**TASK STATEMENT**
In the entries below, work out how many lines include "test", and write only that number.

MATERIAL FOR THIS EXERCISE section start

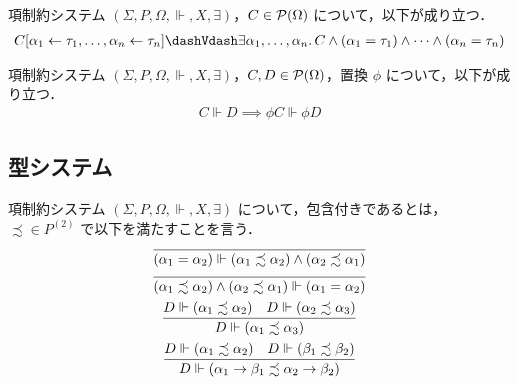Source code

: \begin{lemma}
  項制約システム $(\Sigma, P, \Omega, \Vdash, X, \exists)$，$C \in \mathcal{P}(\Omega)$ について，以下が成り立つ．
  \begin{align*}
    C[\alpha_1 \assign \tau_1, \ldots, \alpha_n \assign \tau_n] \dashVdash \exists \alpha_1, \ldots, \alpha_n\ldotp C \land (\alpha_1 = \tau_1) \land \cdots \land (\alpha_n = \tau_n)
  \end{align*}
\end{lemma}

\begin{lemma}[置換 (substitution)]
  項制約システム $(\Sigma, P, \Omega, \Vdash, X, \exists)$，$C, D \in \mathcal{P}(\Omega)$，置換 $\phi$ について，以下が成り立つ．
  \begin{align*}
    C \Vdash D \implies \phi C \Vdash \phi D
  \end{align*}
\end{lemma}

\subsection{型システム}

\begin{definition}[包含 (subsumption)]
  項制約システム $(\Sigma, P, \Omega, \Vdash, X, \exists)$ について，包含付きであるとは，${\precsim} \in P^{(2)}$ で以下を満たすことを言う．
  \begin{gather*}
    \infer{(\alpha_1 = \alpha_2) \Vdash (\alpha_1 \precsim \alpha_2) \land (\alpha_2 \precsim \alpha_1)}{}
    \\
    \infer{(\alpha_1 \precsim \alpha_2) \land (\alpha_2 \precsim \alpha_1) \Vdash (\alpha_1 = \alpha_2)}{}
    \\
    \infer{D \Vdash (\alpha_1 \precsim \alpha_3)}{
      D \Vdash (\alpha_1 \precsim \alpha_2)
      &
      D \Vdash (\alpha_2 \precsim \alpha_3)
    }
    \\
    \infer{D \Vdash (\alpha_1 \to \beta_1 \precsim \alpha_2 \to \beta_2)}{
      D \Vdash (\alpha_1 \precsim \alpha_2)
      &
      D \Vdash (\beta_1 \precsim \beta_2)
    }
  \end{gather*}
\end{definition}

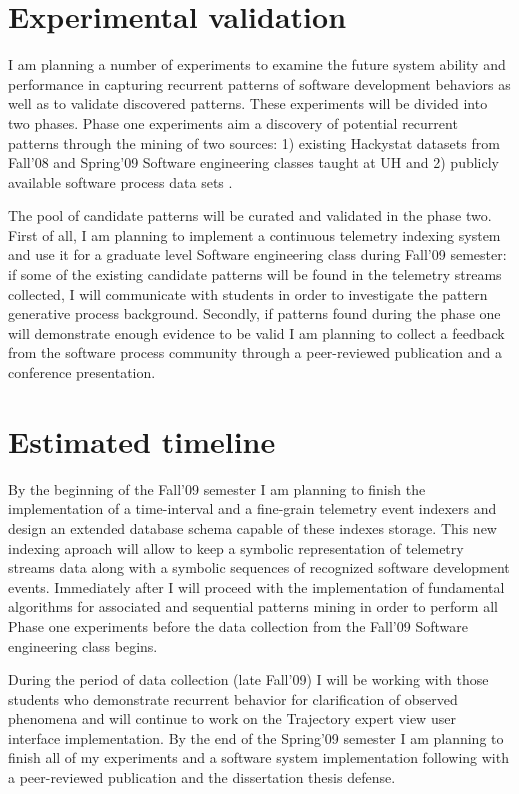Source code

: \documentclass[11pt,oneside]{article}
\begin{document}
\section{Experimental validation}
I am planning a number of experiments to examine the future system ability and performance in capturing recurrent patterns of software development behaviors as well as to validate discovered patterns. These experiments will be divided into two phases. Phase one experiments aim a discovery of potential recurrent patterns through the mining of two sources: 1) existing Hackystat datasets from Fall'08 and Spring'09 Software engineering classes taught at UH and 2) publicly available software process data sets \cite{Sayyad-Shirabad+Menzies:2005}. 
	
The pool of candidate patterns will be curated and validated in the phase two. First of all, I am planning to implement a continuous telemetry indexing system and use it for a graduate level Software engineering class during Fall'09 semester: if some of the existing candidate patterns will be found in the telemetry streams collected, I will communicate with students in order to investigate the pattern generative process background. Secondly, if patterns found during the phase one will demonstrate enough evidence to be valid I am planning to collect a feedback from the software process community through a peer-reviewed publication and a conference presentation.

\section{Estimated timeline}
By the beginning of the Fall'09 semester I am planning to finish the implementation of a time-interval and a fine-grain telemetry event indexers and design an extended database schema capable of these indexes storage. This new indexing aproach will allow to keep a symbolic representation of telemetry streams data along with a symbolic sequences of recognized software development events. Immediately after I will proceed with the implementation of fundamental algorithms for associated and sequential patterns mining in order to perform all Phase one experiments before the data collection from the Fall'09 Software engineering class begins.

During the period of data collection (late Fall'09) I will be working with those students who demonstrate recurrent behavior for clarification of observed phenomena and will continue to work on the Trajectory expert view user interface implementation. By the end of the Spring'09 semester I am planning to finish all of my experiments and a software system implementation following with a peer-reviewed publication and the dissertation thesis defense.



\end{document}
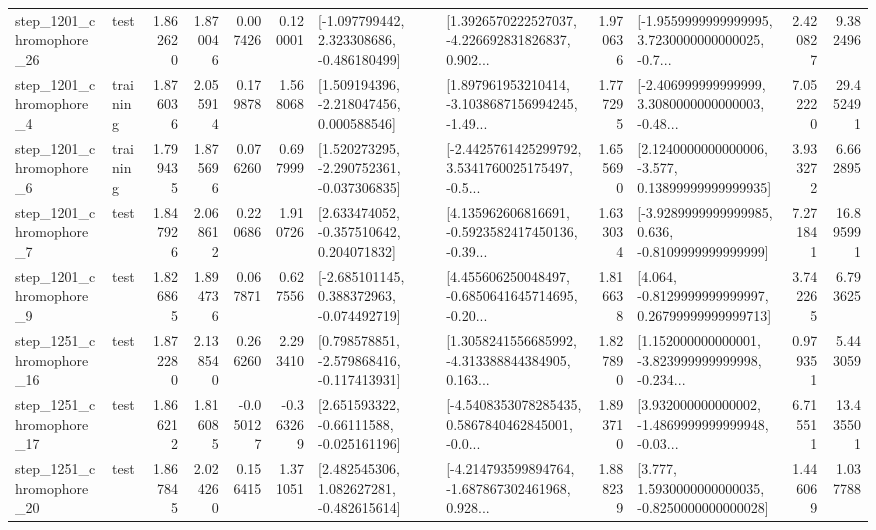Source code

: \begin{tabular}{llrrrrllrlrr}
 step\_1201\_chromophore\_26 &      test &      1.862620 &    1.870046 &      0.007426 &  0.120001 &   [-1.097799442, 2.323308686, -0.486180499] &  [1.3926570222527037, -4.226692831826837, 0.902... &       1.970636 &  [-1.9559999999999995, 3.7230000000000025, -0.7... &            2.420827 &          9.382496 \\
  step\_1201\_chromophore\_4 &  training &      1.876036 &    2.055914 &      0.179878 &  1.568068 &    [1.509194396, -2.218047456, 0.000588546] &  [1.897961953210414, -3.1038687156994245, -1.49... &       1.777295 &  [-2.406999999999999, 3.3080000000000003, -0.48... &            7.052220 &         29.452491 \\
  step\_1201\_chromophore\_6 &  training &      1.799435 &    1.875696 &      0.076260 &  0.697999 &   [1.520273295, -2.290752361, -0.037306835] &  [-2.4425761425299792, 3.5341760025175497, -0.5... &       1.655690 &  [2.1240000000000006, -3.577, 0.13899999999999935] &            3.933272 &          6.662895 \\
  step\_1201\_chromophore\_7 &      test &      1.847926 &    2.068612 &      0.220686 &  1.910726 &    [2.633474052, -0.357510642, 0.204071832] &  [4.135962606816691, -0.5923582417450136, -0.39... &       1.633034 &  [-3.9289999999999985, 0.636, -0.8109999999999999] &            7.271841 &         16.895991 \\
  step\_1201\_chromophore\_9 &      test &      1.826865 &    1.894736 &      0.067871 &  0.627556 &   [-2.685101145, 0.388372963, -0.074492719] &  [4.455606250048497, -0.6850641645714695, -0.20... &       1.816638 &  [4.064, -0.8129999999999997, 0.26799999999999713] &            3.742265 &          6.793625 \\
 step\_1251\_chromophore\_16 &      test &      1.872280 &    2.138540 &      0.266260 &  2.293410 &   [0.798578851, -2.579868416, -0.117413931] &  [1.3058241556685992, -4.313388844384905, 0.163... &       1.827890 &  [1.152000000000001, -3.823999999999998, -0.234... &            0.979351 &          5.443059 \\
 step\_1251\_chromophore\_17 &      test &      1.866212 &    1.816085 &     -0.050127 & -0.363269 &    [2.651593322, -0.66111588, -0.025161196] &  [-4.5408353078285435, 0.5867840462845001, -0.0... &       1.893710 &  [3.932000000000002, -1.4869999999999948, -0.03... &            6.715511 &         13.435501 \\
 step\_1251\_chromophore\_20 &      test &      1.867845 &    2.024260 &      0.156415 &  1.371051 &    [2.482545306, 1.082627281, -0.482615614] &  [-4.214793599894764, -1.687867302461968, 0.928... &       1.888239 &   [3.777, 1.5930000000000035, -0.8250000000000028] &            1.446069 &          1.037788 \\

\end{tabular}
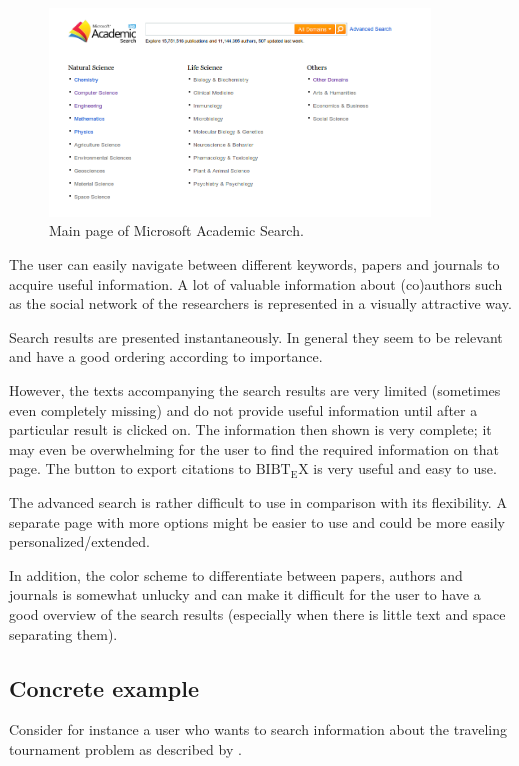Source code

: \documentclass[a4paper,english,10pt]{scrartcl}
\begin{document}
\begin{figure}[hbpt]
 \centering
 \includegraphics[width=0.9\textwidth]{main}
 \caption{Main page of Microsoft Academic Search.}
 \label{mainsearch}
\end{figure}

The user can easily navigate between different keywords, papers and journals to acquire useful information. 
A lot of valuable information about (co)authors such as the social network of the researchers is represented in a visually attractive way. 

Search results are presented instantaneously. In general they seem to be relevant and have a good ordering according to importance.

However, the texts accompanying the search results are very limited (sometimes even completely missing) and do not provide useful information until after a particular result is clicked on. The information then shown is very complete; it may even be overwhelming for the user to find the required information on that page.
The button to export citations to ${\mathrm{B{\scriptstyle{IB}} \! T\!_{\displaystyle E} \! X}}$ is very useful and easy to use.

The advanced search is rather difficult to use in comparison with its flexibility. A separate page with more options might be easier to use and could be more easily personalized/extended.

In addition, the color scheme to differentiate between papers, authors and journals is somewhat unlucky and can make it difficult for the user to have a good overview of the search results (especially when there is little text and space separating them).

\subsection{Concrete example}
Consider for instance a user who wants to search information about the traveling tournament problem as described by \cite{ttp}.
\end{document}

MATERIAL FOR THIS EXERCISE section end
MATERIAL FOR THIS EXERCISE section start

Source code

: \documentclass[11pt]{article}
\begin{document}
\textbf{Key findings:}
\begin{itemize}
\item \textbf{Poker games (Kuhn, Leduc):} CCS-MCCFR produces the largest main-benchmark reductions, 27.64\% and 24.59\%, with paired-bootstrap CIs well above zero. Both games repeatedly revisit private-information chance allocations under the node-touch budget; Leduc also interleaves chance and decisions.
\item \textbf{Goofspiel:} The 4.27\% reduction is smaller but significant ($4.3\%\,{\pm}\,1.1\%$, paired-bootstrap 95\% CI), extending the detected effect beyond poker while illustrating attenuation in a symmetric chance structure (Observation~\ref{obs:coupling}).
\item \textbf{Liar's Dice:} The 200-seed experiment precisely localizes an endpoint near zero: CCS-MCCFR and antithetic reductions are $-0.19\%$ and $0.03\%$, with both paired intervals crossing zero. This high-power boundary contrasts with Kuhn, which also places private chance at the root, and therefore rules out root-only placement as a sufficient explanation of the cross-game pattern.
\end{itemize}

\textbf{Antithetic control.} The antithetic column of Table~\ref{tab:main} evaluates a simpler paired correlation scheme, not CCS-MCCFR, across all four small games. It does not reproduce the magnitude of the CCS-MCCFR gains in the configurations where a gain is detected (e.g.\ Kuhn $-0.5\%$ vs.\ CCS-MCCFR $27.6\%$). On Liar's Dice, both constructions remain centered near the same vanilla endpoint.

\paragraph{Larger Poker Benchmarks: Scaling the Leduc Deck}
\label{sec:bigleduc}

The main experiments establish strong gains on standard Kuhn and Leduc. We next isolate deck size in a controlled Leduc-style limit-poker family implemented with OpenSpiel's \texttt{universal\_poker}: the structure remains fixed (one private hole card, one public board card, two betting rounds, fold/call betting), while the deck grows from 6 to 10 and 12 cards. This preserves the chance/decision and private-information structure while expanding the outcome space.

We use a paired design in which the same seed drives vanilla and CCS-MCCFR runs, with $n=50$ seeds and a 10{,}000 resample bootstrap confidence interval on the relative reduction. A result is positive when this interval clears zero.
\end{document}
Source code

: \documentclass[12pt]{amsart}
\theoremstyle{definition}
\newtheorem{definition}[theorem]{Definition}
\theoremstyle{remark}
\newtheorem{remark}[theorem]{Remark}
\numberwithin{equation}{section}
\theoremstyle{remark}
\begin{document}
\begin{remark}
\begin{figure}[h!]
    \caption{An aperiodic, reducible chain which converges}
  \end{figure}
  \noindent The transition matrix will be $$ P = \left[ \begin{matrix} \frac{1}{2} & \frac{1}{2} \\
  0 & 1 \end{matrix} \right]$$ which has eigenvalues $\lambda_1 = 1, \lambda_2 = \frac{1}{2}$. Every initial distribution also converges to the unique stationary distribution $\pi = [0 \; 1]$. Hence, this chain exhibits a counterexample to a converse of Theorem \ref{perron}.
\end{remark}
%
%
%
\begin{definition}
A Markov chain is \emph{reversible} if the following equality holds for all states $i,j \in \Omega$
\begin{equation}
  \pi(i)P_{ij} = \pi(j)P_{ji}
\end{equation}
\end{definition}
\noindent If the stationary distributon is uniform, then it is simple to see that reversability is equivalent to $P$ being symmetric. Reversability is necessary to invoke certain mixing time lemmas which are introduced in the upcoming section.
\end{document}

MATERIAL FOR THIS EXERCISE section end

**ANSWER AREA**
6